Items listed in a dataset
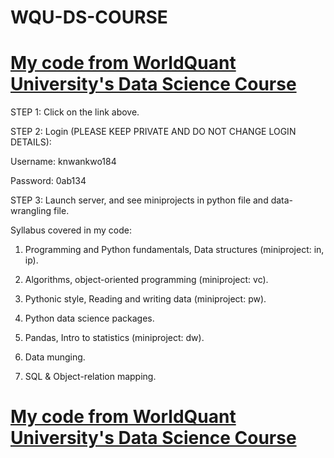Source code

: # WQU-DS-COURSE

# [My code from WorldQuant University's Data Science Course](https://wqu-ds.tditrain.com/user/knwankwo184/tree/datacourse)

STEP 1: Click on the link above.

STEP 2: Login (PLEASE KEEP PRIVATE AND DO NOT CHANGE LOGIN DETAILS):

Username: knwankwo184 

Password: 0ab134

STEP 3: Launch server, and see miniprojects in python file and data-wrangling file.

Syllabus covered in my code:
1. Programming and Python fundamentals, Data structures (miniproject: in, ip).

2. Algorithms, object-oriented programming (miniproject: vc).

3. Pythonic style, Reading and writing data (miniproject: pw).

4. Python data science packages.

5. Pandas, Intro to statistics (miniproject: dw).

6. Data munging.

7. SQL & Object-relation mapping.



# [My code from WorldQuant University's Data Science Course](file:///C:/Users/Nwankwo%20Kenneth/Desktop/kknwankwo.html#)
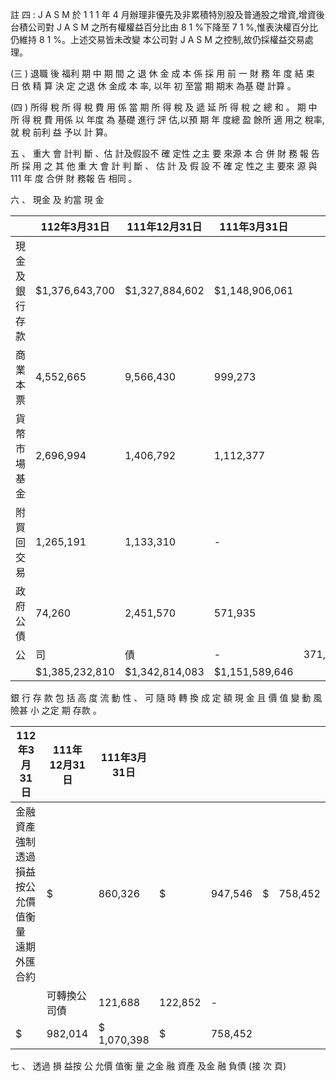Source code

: 註 四 : J A S M 於 1 1 1 年 4 月辦理非優先及非累積特別股及普通股之增資,增資後台積公司對 J A S M
之所有權權益百分比由 8 1 %下降至 7 1 %,惟表決權百分比仍維持 8 1 %。上述交易皆未改變 本公司對 J A S M 之控制,故仍採權益交易處理。

(三 ) 退職 後 福利 期 中 期 間 之 退 休 金 成 本 係 採 用 前 一 財 務 年 度 結 束 日 依 精 算 決 定 之退 休 金成 本 率, 以年 初 至當 期 期末 為基 礎 計算 。

(四 ) 所得 稅 所 得 稅 費 用 係 當 期 所 得 稅 及 遞 延 所 得 稅 之 總 和 。 期 中 所 得 稅 費 用係 以 年度 為 基礎 進行 評 估,以預 期 年 度總 盈 餘所 適 用之 稅率,就 稅 前利 益 予以 計 算。

五 、 重大 會 計判 斷 、估 計及假設不 確 定性 之主 要 來源 本 合 併 財 務 報 告 所 採 用 之 其 他 重 大 會 計 判 斷 、 估 計 及 假 設 不 確 定 性之 主 要來 源 與 111 年 度 合併 財 務報 告 相同 。

六 、 現金 及 約當 現 金

|                | 112年3月31日   | 111年12月31日   | 111年3月31日   |         |    |
|----------------|----------------|-----------------|----------------|---------|----|
| 現金及銀行存款 | $1,376,643,700 | $1,327,884,602  | $1,148,906,061 |         |    |
| 商業本票       | 4,552,665      | 9,566,430       | 999,273        |         |    |
| 貨幣市場基金   | 2,696,994      | 1,406,792       | 1,112,377      |         |    |
| 附買回交易     | 1,265,191      | 1,133,310       | -              |         |    |
| 政府公債       | 74,260         | 2,451,570       | 571,935        |         |    |
| 公             | 司             | 債              | -              | 371,379 | -  |
|                | $1,385,232,810 | $1,342,814,083  | $1,151,589,646 |         |    |

 銀 行 存 款 包 括 高 度 流 動 性 、 可 隨 時 轉 換 成 定 額 現 金 且 價 值 變 動 風 險甚 小 之定 期 存款 。

| 112年3月31日                                       | 111年12月31日   | 111年3月31日   |         |         |    |         |
|----------------------------------------------------|-----------------|----------------|---------|---------|----|---------|
| 金融資產 強制透過損益按公允價值衡 量  遠期外匯合約 | $               | 860,326        | $       | 947,546 | $  | 758,452 |
|                                                    | 可轉換公司債    | 121,688        | 122,852 | -       |    |         |
| $                                                  | 982,014         | $ 1,070,398    | $       | 758,452 |    |         |

七 、 透過 損 益按 公 允價 值衡 量 之金 融 資產 及金 融 負債
(接 次 頁)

# ABOUT THIS EXERCISE
Whenever a line holds a picture, print that line without the picture. All other data must be output exactly.

# EXPECTED ANSWER
Source code

: # WQU-DS-COURSE

# [My code from WorldQuant University's Data Science Course](https://wqu-ds.tditrain.com/user/knwankwo184/tree/datacourse)

STEP 1: Click on the link above.

STEP 2: Login (PLEASE KEEP PRIVATE AND DO NOT CHANGE LOGIN DETAILS):

Username: knwankwo184 

Password: 0ab134

STEP 3: Launch server, and see miniprojects in python file and data-wrangling file.

Syllabus covered in my code:
1. Programming and Python fundamentals, Data structures (miniproject: in, ip).

2. Algorithms, object-oriented programming (miniproject: vc).

3. Pythonic style, Reading and writing data (miniproject: pw).

4. Python data science packages.

5. Pandas, Intro to statistics (miniproject: dw).

6. Data munging.

7. SQL & Object-relation mapping.



# [My code from WorldQuant University's Data Science Course](file:///C:/Users/Nwankwo%20Kenneth/Desktop/kknwankwo.html#)
Source code

: 註 四 : J A S M 於 1 1 1 年 4 月辦理非優先及非累積特別股及普通股之增資,增資後台積公司對 J A S M
之所有權權益百分比由 8 1 %下降至 7 1 %,惟表決權百分比仍維持 8 1 %。上述交易皆未改變 本公司對 J A S M 之控制,故仍採權益交易處理。

(三 ) 退職 後 福利 期 中 期 間 之 退 休 金 成 本 係 採 用 前 一 財 務 年 度 結 束 日 依 精 算 決 定 之退 休 金成 本 率, 以年 初 至當 期 期末 為基 礎 計算 。

(四 ) 所得 稅 所 得 稅 費 用 係 當 期 所 得 稅 及 遞 延 所 得 稅 之 總 和 。 期 中 所 得 稅 費 用係 以 年度 為 基礎 進行 評 估,以預 期 年 度總 盈 餘所 適 用之 稅率,就 稅 前利 益 予以 計 算。

五 、 重大 會 計判 斷 、估 計及假設不 確 定性 之主 要 來源 本 合 併 財 務 報 告 所 採 用 之 其 他 重 大 會 計 判 斷 、 估 計 及 假 設 不 確 定 性之 主 要來 源 與 111 年 度 合併 財 務報 告 相同 。

六 、 現金 及 約當 現 金

|                | 112年3月31日   | 111年12月31日   | 111年3月31日   |         |    |
|----------------|----------------|-----------------|----------------|---------|----|
| 現金及銀行存款 | $1,376,643,700 | $1,327,884,602  | $1,148,906,061 |         |    |
| 商業本票       | 4,552,665      | 9,566,430       | 999,273        |         |    |
| 貨幣市場基金   | 2,696,994      | 1,406,792       | 1,112,377      |         |    |
| 附買回交易     | 1,265,191      | 1,133,310       | -              |         |    |
| 政府公債       | 74,260         | 2,451,570       | 571,935        |         |    |
| 公             | 司             | 債              | -              | 371,379 | -  |
|                | $1,385,232,810 | $1,342,814,083  | $1,151,589,646 |         |    |

 銀 行 存 款 包 括 高 度 流 動 性 、 可 隨 時 轉 換 成 定 額 現 金 且 價 值 變 動 風 險甚 小 之定 期 存款 。

| 112年3月31日                                       | 111年12月31日   | 111年3月31日   |         |         |    |         |
|----------------------------------------------------|-----------------|----------------|---------|---------|----|---------|
| 金融資產 強制透過損益按公允價值衡 量  遠期外匯合約 | $               | 860,326        | $       | 947,546 | $  | 758,452 |
|                                                    | 可轉換公司債    | 121,688        | 122,852 | -       |    |         |
| $                                                  | 982,014         | $ 1,070,398    | $       | 758,452 |    |         |

七 、 透過 損 益按 公 允價 值衡 量 之金 融 資產 及金 融 負債
(接 次 頁)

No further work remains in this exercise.